[fpc-devel] Initial iPhone/iPod Touch port
Jonas Maebe
jonas.maebe at elis.ugent.be
Sat Jan 3 16:23:43 CET 2009
Hello,
I'm happy to announce that a couple of weeks back, I finally got my
iPhone developer certificate so I could start testing the port. It
turned out that
a) the version of Mac OS X on the iPhone really is virtually the same
as the desktop version, so I did not have to change any existing RTL
code at all (I only had to add support for ARM hardware exceptions --
more on that below)
b) the ARM code generator in FPC is quite good, as I did not really
have to fix anything there (and Darwin/ARM uses the OABI rather than
the EABI, so no problems there either)
c) the Darwin/ARM support I added to the compiler earlier on, based on
looking at GCC-generated code and the GCC and LLVM code generators,
worked fine as well (that was a really unexpected but pleasant
surprise -- and no, I didn't secretly test that on a jailbroken iPod
or so, I wrote it before I even had my iPod :)
Today, I've converted FPC's glutdemo to OpenGL ES and successfully
integrated that code into the Xcode "OpenGL ES Application" template
(so all the setup is don't by Apple's Objective-C code, but the
drawing/animation by FPC code). The result is that I now have an
application on my iPod that displays a flying/swiveling/spinning FPC
logo text built out of cubes (screenshot in attachment). Not
particularly useful, but nice nonetheless :)

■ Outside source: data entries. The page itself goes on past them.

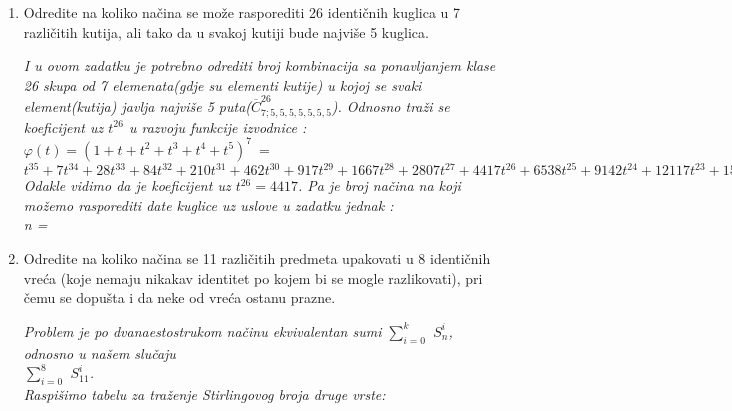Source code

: \documentclass[12pt]{article}
\begin{document}
\begin{enumerate}
\begin{center}
{		\vspace{0.15cm}
		\\$t^{15} + 5 t^{14} + 14 t^{13} + 30 t^{12} + 52 t^{11} + 76 t^{10} + 97 t^9 + 109 t^8 + 109 t^7 + 97 t^6 + 76 t^5 + 52 t^4 + 30 t^3 + 14 t^2 + 5 t + 1$\\
		\vspace{0.20cm} Nas interesuje član uz $t^6$, pa je traženi rezultat 
		}
	    \end{center}
	    \newpage
		\item Odredite na koliko načina se može rasporediti 26 identičnih kuglica u 7 različitih kutija, ali tako da u svakoj kutiji bude najviše 5 kuglica.
		\begin{center}
		\textit{I u ovom zadatku je potrebno odrediti broj kombinacija sa ponavljanjem klase 26 skupa od 7 elemenata(gdje su elementi kutije) u kojoj se svaki element(kutija) javlja najviše 5 puta($\overline{C}^{26}_{7;5, 5, 5, 5, 5,5,5}$). Odnosno traži se koeficijent uz $t^{26}$ u razvoju funkcije izvodnice :\\ 
		\vspace{0.15cm}
		$\varphi(t) = (1+t+t^2+t^3+t^4+t^5)^7 \ = \ $
		\\
		\vspace{0.15cm}
		$t^{35} + 7 t^{34} + 28 t^{33} + 84 t^{32} + 210 t^{31} + 462 t^{30} + 917 t^{29} + 1667 t^{28} + 2807 t^{27} + 4417 t^{26} + 6538 t^{25} + 9142 t^{24} + 12117 t^{23} + 15267 t^{22} + 18327 t^{21} + 20993 t^{20} + 22967 t^{19} + 24017 t^{18} + 24017 t^{17} + 22967 t^{16} + 20993 t^{15} + 18327 t^{14} + 15267 t^{13} + 12117 t^{12} + 9142 t^{11} + 6538 t^{10} + 4417 t^9 + 2807 t^8 + 1667 t^7 + 917 t^6 + 462 t^5 + 210 t^4 + 84 t^3 + 28 t^2 + 7 t + 1$
		\\ \vspace{0.15cm}
		Odakle vidimo da je koeficijent uz $t^{26} = 4417$. Pa je broj načina na koji možemo rasporediti date kuglice uz uslove u zadatku jednak :
		\\
		\vspace{0.15cm} n = 
		}
	    \end{center}
		\item Odredite na koliko načina se 11 različitih predmeta upakovati u 8 identičnih vreća (koje nemaju nikakav identitet po kojem bi se mogle razlikovati), pri čemu se dopušta i da neke od vreća ostanu prazne.
		\begin{center}
		\textit{Problem je po dvanaestostrukom načinu ekvivalentan sumi $\sum^k_{i=0}$ $S^i_n$, odnosno u našem slučaju \\$\sum^8_{i=0}$ $S^i_{11}$. \\Raspišimo tabelu za traženje Stirlingovog broja druge vrste:\\}

\end{center}
\end{enumerate}
\end{document}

I'll now focus on trying to create a distribution which is generally
usable, i.o.w., an installer package and one or more Xcode template
projects that integrate FPC code (I'm currently doing most things
manually, with Xcode doing the code signing, transferring to the iPod
and attaching the debugger). Some remaining challenges/issues are:
1) Distribution
I cannot distribute the translation of one particular header file from
the iPhone SDK that is necessary to compile the FPC run time library
(for handling hardware exceptions). It can however be converted
automatically from the C header. This means that I either have to
figure out at installation time where you installed the iPhone SDK
(anyone knows whether/how this is possible based on installation
receipts or so?), or ask at installation time where it's installed and
communicate this back to a script that then will translate the file
and compile everything (again, ideas are welcome for how you can do
this using Apple's installer -- you can launch apps pre/post
installation, but I'm close to a zero as far as writing GUI apps goes
and I have no idea how to safely communicate things back to the
installation script).
2) Simulator support
While the code for the simulator itself is generic Mac OS X/Intel
code, the APIs are sometimes slightly different (e.g., OpenGL ES on
the iPhone/iPod vs. OpenGL on the desktop -- and OpenGL ES is not a
proper subset of OpenGL). This means it has to become an separate FPC
target as well (unless you want to manually avoid using the wrong
units), which is annoying. I think I won't spend much if any time on
this, certainly not initially.
3) Testing
While I did not encounter any code generator or other problems during
my getting test programs to run, the ARM code generator is not as well
tested as the PowerPC and i386 code generators. The problem is that
you cannot login remotely on an iPhone/iPod Touch (unless it's
jailbroken, but a) my iPod Touch 2G cannot yet be jailbroken, and b) I
can't really afford getting into that since that could jeopardise the
entire port), which means that there is no way to efficiently run our
regression test suite on them at this time (you can maybe do it
manually or scripted via Xcode, if you figure out a way to extract the
exit code from the test programs, but even then it would be extremely
slow).
Please note that creating a generally usable distribution with the
appropriate Xcode templates itself is a significant amount of work,
and that it may still take a couple of weeks before that gets finished.